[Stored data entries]
▬▬▬▬▬▬▬▬▬▬

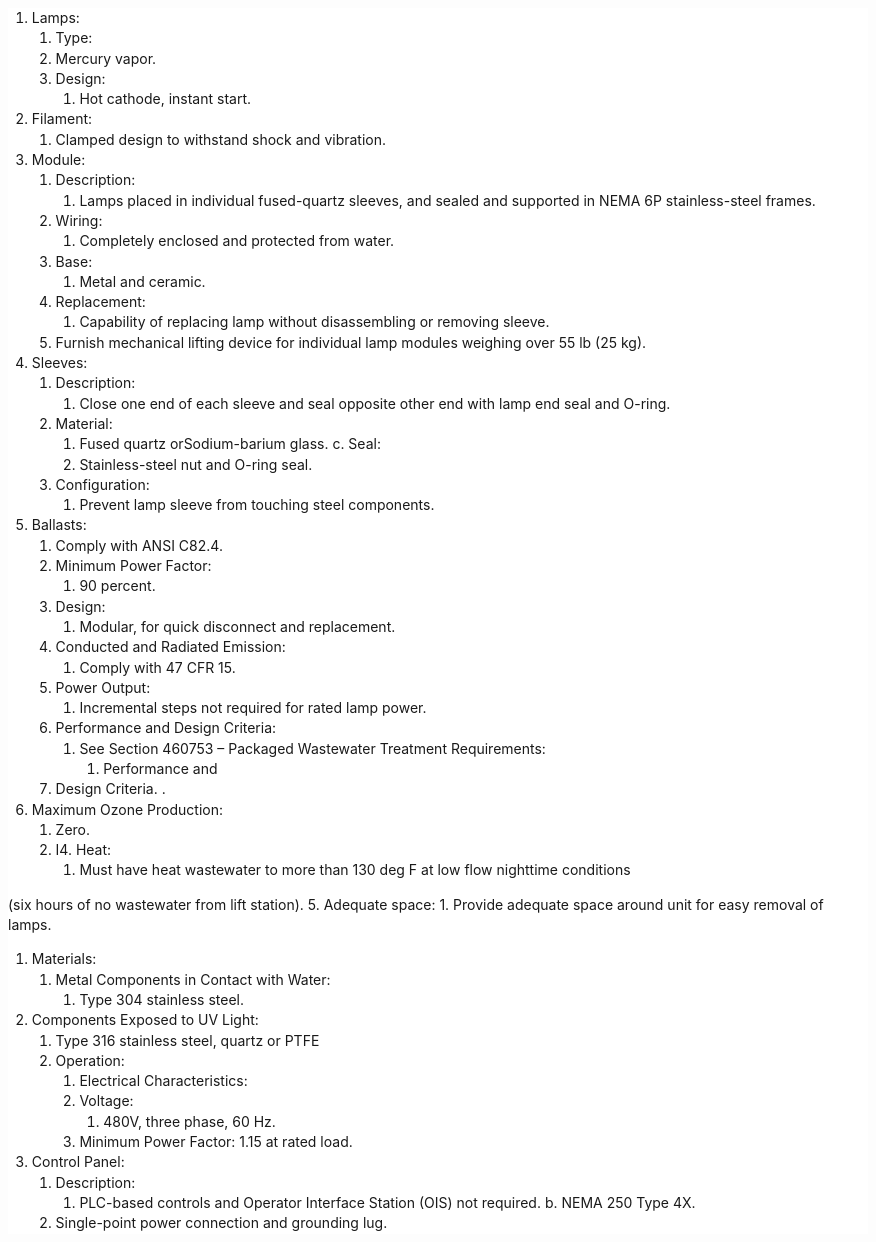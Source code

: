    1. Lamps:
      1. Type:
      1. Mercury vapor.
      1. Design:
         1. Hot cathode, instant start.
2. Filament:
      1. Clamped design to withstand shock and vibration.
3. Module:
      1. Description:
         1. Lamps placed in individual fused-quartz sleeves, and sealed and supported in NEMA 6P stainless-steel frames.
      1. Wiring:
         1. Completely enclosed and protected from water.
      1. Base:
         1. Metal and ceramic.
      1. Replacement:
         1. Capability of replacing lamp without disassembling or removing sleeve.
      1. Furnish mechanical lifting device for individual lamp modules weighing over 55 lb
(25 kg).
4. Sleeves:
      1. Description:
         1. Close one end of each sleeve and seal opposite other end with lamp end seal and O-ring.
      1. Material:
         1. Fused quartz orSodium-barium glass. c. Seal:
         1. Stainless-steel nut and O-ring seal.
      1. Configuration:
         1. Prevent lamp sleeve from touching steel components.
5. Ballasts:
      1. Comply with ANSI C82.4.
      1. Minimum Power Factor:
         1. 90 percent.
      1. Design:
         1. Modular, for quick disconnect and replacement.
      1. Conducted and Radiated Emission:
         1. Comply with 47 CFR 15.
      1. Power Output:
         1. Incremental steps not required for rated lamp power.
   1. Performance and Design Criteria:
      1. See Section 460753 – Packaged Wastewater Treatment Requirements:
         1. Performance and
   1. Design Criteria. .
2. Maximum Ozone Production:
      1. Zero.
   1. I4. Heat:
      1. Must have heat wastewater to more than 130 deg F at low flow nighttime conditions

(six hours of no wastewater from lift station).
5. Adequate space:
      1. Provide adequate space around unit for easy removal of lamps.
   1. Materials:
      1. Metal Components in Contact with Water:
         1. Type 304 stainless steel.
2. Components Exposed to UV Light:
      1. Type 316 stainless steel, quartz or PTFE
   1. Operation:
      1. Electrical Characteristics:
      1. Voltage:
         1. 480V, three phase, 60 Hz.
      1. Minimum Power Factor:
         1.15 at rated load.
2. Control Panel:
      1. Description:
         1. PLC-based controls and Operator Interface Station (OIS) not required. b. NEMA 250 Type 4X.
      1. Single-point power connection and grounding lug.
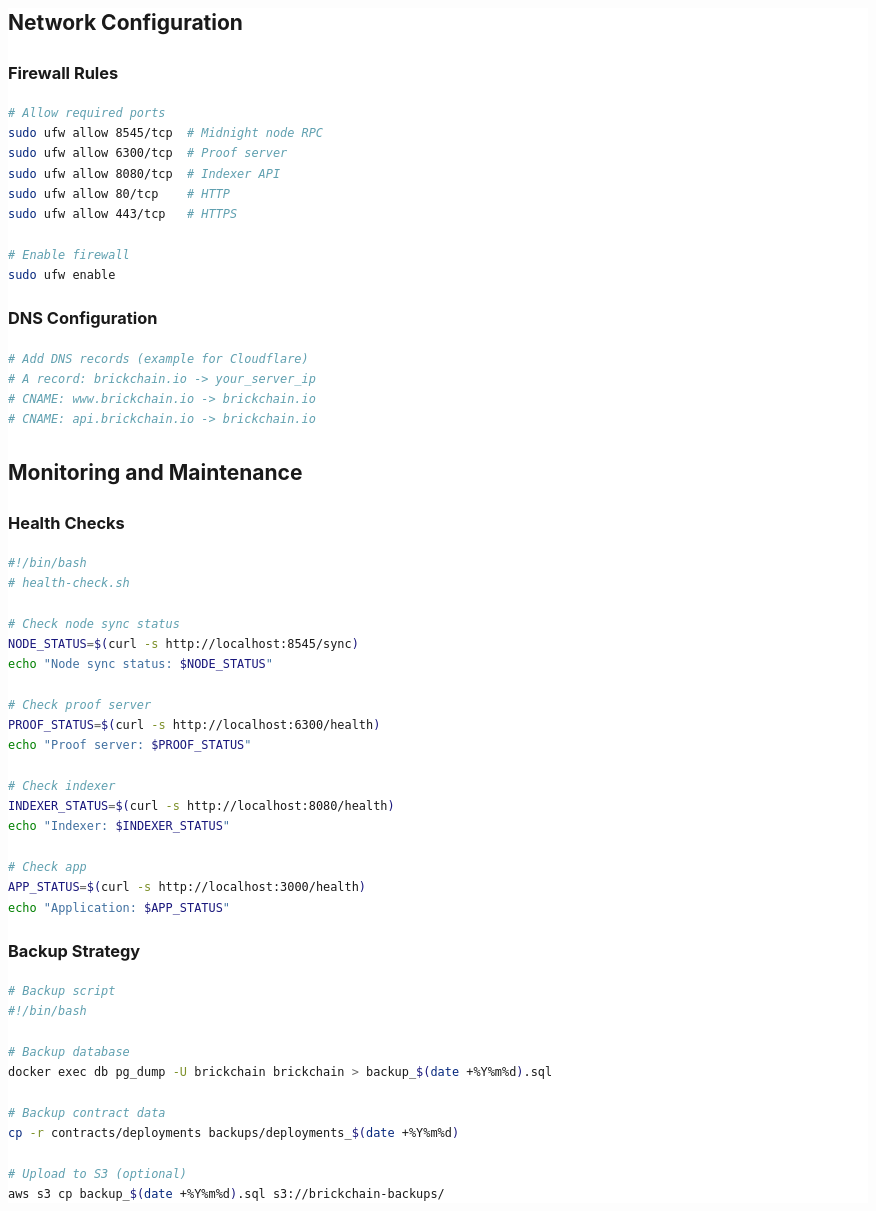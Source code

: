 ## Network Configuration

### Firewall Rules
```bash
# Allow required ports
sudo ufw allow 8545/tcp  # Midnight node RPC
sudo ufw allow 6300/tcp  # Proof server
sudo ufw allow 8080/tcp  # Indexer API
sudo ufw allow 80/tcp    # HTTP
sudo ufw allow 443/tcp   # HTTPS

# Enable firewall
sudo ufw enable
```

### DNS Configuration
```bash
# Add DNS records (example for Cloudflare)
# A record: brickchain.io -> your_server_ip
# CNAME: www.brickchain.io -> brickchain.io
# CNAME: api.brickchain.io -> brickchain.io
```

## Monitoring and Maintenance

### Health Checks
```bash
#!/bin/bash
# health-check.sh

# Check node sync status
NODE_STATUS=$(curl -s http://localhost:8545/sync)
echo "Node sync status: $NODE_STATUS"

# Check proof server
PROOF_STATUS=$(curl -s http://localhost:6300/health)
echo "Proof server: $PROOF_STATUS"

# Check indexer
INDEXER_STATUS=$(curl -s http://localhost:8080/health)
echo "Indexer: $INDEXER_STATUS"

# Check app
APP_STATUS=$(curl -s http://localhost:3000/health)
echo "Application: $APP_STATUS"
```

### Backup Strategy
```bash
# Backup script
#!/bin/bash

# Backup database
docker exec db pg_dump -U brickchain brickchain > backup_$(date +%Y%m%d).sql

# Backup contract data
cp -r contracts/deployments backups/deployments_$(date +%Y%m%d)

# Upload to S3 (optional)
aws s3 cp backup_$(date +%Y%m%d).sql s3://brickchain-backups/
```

▬▬▬▬▬▬▬▬▬▬

Among the records, find the lines that contain "quartz" and copy each of them.

▶ **TASK OUTPUT**
         1. Lamps placed in individual fused-quartz sleeves, and sealed and supported in NEMA 6P stainless-steel frames.
         1. Fused quartz orSodium-barium glass. c. Seal:
      1. Type 316 stainless steel, quartz or PTFE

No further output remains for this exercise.